Hong Kong held two elections over the past weekend. One on Friday drew more than 200,000 voters to several polling places. The second one on Sunday involved fewer than 2,000 electors in one location. Only the second one counted.
Three people were vying to become Hong Kong’s third Chief Executive since the former British Crown Colony returned to Chinese sovereignty in 1997. Only two of them had a chance of winning. The victor, Leung Chun-ying, garnered 689 of the 1,132 votes cast by the territory’s Election Committee. He takes office July 1.
The same three candidate names appeared on the ballots of a mock election held two days earlier and organized by the Hong Kong University to demonstrate the need for more direct elections. In this instance, "none of the above" (technically blank ballots) won 55 percent of the vote, an indicator of how the general population viewed both the candidates and the election process.
It has been 15 years since the handover, and the territory has made relatively little progress toward a more open and democratic government. Half of the 60-member legislature is directly elected by universal suffrage. But the chief executive is still chosen every five years by an electoral college made up mainly of tycoons.
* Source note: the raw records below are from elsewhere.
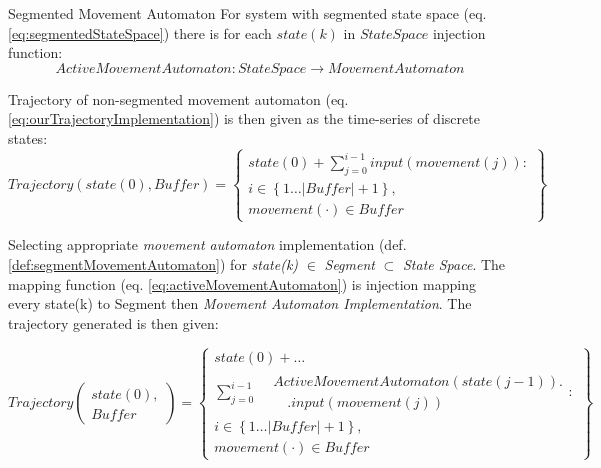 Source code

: \begin{definition}{Segmented Movement Automaton}\label{def:segmentedMovementAutomaton}
    For system with segmented state space (eq. \ref{eq:segmentedStateSpace}) there is for each $state(k)$ in $StateSpace$ injection function:
    \begin{equation} \label{eq:activeMovementAutomaton}
        ActiveMovementAutomaton:StateSpace\to MovementAutomaton
    \end{equation}

\noindent Trajectory of non-segmented movement automaton (eq. \ref{eq:ourTrajectoryImplementation}) is then given as the time-series of discrete states:
\begin{equation}\label{eq:ourTrajectoryImplementation}
    Trajectory(state(0),Buffer)= \left\{\begin{gathered}state(0)+\sum_{j=0}^{i-1} input(movement(j)):\\i \in\left\{1\dots |Buffer|+1\right\}, \\movement(\cdot) \in Buffer\end{gathered}\right\}
\end{equation}
    
\noindent Selecting appropriate \emph{movement automaton} implementation (def. \ref{def:segmentMovementAutomaton}) for \emph{state(k)} $\in$ \emph{Segment} $\subset$ \emph{State Space}. The mapping function (eq. \ref{eq:activeMovementAutomaton}) is injection mapping every state(k) to Segment then \emph{Movement Automaton Implementation}. The trajectory generated is then given:
    
    \begin{equation}\label{eq:ourTrajectoryImplementationSegmented}
        Trajectory\left(\begin{gathered}state(0),\\Buffer\end{gathered}\right)= 
        \left\{
            \begin{gathered}
                state(0)+\dots\\\sum_{j=0}^{i-1} 
                    \begin{aligned} 
                        &ActiveMovementAutomaton(state(j-1)).\\
                        &\quad.input(movement(j))
                    \end{aligned}:\\
                i \in\left\{1\dots |Buffer|+1\right\}, \\
                movement(\cdot) \in Buffer
            \end{gathered}
        \right\}
    \end{equation}
    
\end{definition}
The previous two "selections" since the contested first one in 1996 had been quiet, uneventful ratifications of a candidate acceptable to Beijing and to the territory’s generally pro-Beijing business classes and the civil service. This year’s establishment candidate, Chief Secretary Henry Tang, had the usual attributes for electoral success in Hong Kong.
He was, as chief secretary, the territory’s highest-ranking civil servant (like his predecessor Donald Tsang). He came from the upper business classes, as his family owned a textile concern. He even had roots in Shanghai, usually a valuable attribute with the rulers in Beijing.
Unfortunately, Tang got into trouble when local newspapers uncovered how he had lavished millions on building an apparently illegal luxury complex under his estate. His clumsy management of this scandal evidently shook Beijing’s confidence in him. In the latter days Beijing made known its preference for Leung through such means as flattering profiles in pro-Beijing newspapers. The committee members got the message.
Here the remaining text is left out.